▸ What the exercise asks
Below are some records; quote exactly the lines from the one that contains "### Day 3: 2/15/2020" through the one that contains "## The Benefit", inclusive, and no others.

[Stored dataset items]
══════
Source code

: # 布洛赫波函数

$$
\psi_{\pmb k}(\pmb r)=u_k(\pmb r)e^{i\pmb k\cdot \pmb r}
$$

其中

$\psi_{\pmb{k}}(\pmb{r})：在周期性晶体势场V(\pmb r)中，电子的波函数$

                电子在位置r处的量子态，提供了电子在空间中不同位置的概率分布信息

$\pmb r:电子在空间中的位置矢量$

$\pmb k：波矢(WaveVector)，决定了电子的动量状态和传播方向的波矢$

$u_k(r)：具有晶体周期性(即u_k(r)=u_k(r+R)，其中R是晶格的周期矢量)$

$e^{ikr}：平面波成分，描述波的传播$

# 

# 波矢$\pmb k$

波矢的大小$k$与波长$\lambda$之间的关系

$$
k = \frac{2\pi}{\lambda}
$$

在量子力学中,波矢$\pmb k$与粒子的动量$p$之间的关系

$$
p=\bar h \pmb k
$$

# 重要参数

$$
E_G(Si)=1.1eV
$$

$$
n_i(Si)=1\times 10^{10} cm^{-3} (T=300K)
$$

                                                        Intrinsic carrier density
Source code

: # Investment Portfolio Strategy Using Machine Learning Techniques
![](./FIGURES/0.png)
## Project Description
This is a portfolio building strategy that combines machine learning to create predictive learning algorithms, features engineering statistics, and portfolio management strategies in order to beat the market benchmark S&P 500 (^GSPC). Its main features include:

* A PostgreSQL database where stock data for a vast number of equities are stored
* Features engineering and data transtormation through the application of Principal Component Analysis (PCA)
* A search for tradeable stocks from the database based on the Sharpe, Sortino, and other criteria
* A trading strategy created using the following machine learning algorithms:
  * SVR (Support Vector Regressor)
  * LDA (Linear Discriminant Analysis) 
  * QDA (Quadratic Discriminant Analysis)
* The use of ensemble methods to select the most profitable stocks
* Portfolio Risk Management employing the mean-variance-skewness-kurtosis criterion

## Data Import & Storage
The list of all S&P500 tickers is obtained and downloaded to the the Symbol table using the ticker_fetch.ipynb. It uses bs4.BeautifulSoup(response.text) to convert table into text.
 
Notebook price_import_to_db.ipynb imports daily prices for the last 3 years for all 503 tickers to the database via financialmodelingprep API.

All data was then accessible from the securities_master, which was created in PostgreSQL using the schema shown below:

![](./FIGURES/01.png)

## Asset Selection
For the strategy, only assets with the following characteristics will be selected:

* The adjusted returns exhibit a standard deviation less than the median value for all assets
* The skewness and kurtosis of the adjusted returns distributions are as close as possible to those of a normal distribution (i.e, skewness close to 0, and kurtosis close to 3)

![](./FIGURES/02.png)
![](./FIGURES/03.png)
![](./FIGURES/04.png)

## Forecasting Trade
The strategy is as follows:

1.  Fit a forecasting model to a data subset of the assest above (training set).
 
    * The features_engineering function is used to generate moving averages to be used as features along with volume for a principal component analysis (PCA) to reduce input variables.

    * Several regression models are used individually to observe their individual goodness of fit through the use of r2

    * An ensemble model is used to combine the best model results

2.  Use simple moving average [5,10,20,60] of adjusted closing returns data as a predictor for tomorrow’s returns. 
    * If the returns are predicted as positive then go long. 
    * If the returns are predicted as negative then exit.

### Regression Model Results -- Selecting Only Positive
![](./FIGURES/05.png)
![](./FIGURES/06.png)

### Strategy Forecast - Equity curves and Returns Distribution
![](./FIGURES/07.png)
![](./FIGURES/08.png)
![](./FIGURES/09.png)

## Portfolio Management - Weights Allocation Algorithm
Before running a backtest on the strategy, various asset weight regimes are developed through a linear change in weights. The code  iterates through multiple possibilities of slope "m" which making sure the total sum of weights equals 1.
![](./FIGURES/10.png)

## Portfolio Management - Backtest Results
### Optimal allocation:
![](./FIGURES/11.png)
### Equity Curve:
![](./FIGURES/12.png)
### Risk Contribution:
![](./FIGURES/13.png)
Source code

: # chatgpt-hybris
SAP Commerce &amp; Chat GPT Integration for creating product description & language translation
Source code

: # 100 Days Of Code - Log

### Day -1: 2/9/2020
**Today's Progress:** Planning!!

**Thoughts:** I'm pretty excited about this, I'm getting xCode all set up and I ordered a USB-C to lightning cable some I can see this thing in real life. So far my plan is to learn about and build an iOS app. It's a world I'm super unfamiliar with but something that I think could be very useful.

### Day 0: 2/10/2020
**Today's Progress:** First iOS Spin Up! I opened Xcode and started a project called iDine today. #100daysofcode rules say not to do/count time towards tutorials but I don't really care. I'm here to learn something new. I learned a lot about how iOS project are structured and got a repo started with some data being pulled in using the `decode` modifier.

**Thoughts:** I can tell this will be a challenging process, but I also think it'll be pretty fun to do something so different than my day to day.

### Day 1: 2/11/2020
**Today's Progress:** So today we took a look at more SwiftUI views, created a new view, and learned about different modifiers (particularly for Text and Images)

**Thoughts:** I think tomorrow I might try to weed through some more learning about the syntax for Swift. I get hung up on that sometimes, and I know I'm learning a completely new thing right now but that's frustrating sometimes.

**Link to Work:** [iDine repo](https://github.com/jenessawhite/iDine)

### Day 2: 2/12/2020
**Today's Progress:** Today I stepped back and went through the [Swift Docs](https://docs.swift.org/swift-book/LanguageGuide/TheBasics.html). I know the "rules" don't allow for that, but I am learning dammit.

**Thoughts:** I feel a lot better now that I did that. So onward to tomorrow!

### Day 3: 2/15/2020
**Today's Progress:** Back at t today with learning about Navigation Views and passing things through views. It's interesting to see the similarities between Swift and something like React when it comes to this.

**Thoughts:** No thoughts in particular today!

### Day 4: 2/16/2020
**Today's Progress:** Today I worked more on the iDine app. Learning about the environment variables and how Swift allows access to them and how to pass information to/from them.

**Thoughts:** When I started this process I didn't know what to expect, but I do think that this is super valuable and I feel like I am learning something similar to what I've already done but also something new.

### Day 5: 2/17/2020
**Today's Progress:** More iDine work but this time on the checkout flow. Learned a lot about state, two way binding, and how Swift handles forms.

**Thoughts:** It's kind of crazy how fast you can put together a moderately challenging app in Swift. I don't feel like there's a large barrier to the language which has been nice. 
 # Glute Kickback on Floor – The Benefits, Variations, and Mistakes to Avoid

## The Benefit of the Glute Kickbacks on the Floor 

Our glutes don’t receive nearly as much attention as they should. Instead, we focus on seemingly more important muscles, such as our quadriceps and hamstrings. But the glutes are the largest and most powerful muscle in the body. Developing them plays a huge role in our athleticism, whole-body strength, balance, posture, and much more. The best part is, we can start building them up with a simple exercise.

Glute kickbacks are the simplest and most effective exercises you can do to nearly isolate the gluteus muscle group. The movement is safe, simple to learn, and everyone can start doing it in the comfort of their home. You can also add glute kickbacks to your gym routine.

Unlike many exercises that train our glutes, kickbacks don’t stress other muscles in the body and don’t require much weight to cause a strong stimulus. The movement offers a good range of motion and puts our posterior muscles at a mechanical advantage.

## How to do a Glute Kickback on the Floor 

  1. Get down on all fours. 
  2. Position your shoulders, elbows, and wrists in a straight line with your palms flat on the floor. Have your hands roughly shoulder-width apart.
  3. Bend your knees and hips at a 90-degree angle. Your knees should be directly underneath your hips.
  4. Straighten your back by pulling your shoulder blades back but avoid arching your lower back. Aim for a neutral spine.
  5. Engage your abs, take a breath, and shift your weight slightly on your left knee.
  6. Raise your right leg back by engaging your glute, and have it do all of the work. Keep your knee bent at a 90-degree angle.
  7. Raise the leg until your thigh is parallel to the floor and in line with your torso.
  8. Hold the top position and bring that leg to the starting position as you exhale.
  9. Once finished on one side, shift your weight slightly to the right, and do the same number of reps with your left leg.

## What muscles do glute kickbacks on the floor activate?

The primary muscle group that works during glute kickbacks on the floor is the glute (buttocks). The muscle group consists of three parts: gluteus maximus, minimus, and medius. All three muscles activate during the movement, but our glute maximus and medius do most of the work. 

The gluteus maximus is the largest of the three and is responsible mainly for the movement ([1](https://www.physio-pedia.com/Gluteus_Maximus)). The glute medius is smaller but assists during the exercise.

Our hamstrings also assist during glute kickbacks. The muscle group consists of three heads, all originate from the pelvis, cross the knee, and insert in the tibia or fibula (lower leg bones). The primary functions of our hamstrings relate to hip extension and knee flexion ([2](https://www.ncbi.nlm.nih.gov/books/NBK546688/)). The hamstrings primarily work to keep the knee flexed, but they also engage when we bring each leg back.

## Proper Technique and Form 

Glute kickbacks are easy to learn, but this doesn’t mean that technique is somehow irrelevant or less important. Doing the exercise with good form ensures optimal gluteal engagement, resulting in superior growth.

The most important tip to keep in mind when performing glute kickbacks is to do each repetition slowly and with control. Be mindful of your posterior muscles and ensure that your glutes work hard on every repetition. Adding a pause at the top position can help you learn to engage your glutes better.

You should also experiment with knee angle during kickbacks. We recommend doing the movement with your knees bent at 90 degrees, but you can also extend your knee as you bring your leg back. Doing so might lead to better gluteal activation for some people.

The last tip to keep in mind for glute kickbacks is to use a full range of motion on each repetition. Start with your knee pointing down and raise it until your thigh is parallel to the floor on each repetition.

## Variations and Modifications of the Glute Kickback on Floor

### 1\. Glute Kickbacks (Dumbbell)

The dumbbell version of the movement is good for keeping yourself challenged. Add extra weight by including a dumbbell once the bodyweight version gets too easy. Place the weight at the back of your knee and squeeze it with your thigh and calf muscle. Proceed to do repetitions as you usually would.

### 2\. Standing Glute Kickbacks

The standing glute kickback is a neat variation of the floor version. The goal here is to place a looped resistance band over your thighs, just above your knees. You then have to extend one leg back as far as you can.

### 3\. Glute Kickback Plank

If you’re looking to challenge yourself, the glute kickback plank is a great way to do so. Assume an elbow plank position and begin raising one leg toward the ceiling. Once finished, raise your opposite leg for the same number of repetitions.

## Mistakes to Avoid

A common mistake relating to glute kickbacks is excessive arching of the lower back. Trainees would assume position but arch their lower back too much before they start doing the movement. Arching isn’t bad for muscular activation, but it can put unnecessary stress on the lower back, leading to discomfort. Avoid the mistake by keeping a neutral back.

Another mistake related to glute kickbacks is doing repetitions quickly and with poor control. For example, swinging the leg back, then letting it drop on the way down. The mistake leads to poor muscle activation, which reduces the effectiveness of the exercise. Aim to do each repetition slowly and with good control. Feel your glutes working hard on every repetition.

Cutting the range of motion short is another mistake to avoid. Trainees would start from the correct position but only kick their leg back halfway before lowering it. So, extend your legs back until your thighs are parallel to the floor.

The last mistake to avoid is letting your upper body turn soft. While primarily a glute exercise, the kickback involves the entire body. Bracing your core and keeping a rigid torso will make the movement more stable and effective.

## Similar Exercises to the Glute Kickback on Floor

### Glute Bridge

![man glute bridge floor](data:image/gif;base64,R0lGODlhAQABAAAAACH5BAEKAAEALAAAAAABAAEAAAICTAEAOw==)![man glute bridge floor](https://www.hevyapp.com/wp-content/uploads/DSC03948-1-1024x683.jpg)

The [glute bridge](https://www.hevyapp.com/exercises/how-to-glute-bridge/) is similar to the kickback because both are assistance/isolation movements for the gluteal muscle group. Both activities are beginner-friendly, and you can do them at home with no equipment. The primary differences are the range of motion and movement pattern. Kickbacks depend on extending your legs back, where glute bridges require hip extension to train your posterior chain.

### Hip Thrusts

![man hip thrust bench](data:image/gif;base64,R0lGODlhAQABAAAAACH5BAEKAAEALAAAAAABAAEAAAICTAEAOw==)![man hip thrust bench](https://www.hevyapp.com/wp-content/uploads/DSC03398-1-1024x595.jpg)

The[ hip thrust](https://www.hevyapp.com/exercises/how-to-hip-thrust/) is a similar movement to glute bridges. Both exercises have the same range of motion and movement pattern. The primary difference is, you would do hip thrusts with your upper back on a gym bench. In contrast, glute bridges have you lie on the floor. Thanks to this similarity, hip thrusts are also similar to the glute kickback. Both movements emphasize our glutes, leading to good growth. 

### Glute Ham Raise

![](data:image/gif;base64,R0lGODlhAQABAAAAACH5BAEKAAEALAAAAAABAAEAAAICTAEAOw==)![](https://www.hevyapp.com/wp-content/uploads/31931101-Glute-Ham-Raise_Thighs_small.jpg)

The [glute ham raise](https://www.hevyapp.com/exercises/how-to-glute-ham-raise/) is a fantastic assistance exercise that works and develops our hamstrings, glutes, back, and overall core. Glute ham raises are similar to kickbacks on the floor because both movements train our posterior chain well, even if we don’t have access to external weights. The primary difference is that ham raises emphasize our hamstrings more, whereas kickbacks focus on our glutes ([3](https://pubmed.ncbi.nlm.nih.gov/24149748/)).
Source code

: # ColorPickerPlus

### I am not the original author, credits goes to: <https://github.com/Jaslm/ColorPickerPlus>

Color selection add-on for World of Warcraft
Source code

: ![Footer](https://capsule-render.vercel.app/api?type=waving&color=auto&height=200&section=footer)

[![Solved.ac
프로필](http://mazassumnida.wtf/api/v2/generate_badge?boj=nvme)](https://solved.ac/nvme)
══════
▸ Answer to this task
### Day 3: 2/15/2020
**Today's Progress:** Back at t today with learning about Navigation Views and passing things through views. It's interesting to see the similarities between Swift and something like React when it comes to this.

**Thoughts:** No thoughts in particular today!

### Day 4: 2/16/2020
**Today's Progress:** Today I worked more on the iDine app. Learning about the environment variables and how Swift allows access to them and how to pass information to/from them.

**Thoughts:** When I started this process I didn't know what to expect, but I do think that this is super valuable and I feel like I am learning something similar to what I've already done but also something new.

### Day 5: 2/17/2020
**Today's Progress:** More iDine work but this time on the checkout flow. Learned a lot about state, two way binding, and how Swift handles forms.

**Thoughts:** It's kind of crazy how fast you can put together a moderately challenging app in Swift. I don't feel like there's a large barrier to the language which has been nice. 
 # Glute Kickback on Floor – The Benefits, Variations, and Mistakes to Avoid

## The Benefit of the Glute Kickbacks on the Floor 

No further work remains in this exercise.